[Provided material]
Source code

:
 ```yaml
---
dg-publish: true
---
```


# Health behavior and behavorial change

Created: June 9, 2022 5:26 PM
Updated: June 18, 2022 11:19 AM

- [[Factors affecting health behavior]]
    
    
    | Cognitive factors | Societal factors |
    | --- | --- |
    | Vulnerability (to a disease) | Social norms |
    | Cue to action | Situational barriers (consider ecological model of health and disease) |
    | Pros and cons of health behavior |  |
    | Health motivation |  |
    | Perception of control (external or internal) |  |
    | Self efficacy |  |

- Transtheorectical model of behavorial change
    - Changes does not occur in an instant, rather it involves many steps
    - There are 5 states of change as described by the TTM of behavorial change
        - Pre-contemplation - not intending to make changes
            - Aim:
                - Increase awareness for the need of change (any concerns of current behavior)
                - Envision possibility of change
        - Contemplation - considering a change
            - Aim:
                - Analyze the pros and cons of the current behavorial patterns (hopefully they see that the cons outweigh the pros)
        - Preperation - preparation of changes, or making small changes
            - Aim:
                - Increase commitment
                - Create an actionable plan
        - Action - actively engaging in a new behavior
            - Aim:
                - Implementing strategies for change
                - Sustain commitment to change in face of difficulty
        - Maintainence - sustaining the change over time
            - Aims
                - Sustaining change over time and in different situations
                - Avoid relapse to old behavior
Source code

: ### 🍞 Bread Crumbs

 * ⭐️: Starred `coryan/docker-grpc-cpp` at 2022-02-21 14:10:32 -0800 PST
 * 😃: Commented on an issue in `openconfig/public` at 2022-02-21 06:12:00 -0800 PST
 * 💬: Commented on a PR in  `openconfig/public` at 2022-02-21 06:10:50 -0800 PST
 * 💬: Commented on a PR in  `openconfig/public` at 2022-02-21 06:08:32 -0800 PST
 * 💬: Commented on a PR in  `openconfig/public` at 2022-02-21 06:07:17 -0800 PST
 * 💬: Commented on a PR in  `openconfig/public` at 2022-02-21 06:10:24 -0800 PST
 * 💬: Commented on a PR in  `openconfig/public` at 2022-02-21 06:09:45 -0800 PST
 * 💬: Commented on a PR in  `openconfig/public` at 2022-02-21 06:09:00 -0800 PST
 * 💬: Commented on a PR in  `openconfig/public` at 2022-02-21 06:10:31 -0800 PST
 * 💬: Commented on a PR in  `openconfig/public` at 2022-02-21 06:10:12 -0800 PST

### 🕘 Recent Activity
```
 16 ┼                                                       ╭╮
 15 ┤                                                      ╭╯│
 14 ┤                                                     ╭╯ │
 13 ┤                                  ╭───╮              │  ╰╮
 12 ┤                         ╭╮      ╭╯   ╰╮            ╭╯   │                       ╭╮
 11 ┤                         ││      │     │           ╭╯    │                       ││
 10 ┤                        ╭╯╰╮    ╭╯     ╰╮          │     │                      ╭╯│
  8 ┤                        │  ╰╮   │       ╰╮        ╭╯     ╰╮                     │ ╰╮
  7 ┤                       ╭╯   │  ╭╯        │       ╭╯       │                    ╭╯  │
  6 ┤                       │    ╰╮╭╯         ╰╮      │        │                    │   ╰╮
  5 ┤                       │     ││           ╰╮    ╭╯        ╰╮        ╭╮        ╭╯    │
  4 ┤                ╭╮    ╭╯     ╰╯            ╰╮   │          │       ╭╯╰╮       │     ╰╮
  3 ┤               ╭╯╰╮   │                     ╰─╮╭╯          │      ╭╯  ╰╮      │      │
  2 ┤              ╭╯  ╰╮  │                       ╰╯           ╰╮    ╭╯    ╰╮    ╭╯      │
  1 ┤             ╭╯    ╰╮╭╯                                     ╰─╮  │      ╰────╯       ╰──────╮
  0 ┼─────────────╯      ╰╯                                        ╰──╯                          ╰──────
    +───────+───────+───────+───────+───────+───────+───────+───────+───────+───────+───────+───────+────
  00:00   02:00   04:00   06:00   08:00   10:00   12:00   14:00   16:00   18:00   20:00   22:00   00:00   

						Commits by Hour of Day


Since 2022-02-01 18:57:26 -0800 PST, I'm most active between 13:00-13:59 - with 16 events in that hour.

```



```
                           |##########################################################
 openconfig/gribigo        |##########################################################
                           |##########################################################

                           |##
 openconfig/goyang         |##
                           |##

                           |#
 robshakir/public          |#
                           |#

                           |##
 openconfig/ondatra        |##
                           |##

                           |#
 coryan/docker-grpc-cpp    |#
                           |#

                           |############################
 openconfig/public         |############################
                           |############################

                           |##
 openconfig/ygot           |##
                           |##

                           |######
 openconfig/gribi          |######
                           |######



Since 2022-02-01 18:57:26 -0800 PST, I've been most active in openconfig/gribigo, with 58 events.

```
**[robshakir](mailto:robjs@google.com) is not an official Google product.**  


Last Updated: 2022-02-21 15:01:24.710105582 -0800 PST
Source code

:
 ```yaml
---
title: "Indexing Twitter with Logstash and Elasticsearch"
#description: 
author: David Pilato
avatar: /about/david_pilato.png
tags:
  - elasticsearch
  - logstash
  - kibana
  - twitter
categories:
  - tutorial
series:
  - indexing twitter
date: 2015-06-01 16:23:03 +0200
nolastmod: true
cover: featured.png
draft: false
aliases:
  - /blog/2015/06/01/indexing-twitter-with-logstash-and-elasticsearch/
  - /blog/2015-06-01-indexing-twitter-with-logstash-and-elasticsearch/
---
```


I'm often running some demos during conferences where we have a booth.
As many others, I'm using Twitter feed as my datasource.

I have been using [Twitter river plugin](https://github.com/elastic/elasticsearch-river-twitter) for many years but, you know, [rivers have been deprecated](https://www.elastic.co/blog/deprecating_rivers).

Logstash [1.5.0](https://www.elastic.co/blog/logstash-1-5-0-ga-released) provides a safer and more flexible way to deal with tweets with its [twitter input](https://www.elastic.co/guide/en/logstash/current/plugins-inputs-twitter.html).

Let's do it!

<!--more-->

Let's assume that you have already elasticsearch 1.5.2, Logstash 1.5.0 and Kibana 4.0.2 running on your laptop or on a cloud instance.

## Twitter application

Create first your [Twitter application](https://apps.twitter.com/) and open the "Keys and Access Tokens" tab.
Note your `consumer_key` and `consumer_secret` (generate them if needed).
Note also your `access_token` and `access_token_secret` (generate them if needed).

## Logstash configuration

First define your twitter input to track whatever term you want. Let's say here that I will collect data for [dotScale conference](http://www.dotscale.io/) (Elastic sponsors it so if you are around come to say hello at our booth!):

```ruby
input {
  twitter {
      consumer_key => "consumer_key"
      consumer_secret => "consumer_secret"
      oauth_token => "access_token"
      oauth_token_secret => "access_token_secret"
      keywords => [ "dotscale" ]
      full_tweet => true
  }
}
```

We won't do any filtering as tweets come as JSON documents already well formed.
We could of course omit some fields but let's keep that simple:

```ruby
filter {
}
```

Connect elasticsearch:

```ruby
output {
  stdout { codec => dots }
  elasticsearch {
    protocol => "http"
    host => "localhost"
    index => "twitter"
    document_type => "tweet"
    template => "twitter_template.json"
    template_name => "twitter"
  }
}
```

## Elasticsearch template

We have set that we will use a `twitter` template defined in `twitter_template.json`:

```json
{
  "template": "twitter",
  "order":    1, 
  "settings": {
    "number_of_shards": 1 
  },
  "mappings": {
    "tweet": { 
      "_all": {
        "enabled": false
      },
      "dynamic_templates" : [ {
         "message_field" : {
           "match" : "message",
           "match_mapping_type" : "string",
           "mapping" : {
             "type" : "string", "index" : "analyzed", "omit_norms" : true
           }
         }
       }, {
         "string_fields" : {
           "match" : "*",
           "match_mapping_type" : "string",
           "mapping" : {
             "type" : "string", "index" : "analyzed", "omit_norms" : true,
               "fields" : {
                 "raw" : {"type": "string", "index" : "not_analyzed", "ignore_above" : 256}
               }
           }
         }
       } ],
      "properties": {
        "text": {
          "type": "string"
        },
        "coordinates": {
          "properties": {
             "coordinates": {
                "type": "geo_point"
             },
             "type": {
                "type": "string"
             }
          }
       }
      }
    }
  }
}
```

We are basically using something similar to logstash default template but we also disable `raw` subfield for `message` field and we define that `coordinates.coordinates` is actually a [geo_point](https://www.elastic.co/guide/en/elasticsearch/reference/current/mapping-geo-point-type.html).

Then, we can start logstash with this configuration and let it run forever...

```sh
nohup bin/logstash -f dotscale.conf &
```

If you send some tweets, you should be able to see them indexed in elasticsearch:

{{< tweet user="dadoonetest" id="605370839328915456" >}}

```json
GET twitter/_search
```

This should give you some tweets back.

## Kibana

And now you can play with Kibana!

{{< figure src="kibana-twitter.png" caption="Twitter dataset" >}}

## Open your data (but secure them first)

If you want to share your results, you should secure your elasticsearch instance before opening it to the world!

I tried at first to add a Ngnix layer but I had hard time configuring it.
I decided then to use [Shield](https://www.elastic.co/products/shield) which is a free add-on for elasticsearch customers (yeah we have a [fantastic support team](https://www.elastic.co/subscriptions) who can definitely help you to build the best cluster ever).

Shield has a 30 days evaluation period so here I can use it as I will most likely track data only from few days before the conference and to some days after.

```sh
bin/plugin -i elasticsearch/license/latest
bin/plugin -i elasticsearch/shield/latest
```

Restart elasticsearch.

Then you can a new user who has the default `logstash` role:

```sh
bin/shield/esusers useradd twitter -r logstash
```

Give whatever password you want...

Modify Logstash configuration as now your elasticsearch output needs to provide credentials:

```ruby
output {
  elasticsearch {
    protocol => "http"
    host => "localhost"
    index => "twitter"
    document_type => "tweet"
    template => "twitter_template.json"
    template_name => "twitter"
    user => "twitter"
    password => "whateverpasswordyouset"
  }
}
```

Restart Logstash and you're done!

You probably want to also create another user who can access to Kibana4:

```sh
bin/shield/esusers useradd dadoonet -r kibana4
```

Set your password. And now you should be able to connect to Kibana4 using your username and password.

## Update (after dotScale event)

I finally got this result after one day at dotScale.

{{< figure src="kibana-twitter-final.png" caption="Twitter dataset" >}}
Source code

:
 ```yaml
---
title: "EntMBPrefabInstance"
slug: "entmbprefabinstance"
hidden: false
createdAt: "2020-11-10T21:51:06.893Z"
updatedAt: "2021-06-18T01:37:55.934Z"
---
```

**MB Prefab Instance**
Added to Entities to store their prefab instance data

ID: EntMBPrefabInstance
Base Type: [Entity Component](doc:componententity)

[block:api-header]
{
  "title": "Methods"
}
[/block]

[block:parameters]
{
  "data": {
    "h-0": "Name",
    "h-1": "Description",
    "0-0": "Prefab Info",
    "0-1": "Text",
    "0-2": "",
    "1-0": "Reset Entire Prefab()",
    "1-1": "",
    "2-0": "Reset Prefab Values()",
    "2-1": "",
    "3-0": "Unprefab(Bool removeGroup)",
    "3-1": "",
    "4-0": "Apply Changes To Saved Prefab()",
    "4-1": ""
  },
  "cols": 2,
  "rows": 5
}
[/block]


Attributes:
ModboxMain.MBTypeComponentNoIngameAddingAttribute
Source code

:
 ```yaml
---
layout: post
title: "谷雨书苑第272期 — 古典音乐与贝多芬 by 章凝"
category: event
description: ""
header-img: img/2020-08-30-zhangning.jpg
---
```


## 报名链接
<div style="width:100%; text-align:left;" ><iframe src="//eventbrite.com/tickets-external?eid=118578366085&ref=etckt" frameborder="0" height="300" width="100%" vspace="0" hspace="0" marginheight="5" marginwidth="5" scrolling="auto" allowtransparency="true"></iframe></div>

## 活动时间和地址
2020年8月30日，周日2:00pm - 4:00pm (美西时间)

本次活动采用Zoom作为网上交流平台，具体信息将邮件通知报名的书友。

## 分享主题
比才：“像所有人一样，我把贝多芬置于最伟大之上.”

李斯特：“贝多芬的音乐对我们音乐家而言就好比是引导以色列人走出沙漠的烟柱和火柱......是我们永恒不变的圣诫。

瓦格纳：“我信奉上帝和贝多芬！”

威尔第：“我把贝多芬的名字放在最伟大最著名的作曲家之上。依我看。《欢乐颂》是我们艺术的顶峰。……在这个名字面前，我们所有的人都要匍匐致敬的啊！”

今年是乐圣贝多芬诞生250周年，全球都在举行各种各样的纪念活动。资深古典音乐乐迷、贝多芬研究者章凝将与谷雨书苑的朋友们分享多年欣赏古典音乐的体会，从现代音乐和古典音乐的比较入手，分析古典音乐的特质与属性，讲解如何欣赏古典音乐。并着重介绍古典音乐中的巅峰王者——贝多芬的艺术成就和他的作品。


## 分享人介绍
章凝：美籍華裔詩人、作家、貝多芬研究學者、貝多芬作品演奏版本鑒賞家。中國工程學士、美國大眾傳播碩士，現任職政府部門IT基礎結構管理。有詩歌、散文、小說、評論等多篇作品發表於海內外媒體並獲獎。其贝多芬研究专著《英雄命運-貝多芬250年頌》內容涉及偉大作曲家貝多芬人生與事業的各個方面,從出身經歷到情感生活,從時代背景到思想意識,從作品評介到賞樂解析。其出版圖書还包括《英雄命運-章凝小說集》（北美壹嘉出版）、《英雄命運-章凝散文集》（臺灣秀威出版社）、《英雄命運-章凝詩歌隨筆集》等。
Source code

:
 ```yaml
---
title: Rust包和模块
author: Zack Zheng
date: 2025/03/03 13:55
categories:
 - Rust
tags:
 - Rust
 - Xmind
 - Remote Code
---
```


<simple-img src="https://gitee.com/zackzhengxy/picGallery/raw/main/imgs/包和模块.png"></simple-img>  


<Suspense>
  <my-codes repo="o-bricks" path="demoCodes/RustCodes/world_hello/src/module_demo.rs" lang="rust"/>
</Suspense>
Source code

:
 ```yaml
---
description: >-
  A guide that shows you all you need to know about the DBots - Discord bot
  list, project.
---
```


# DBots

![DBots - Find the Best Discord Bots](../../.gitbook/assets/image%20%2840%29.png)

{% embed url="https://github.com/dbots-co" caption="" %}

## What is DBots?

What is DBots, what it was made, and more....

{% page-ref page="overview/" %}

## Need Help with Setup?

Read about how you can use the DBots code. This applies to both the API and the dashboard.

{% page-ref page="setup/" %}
[/Provided material]
• _Work required_
If a line comes after the one containing "Self efficacy |", leave it out; set down every line of the data before it, and that line itself, exactly.

• _Answer area_
Source code

:
 ```yaml
---
dg-publish: true
---
```


# Health behavior and behavorial change

Created: June 9, 2022 5:26 PM
Updated: June 18, 2022 11:19 AM

- [[Factors affecting health behavior]]
    
    
    | Cognitive factors | Societal factors |
    | --- | --- |
    | Vulnerability (to a disease) | Social norms |
    | Cue to action | Situational barriers (consider ecological model of health and disease) |
    | Pros and cons of health behavior |  |
    | Health motivation |  |
    | Perception of control (external or internal) |  |
    | Self efficacy |  |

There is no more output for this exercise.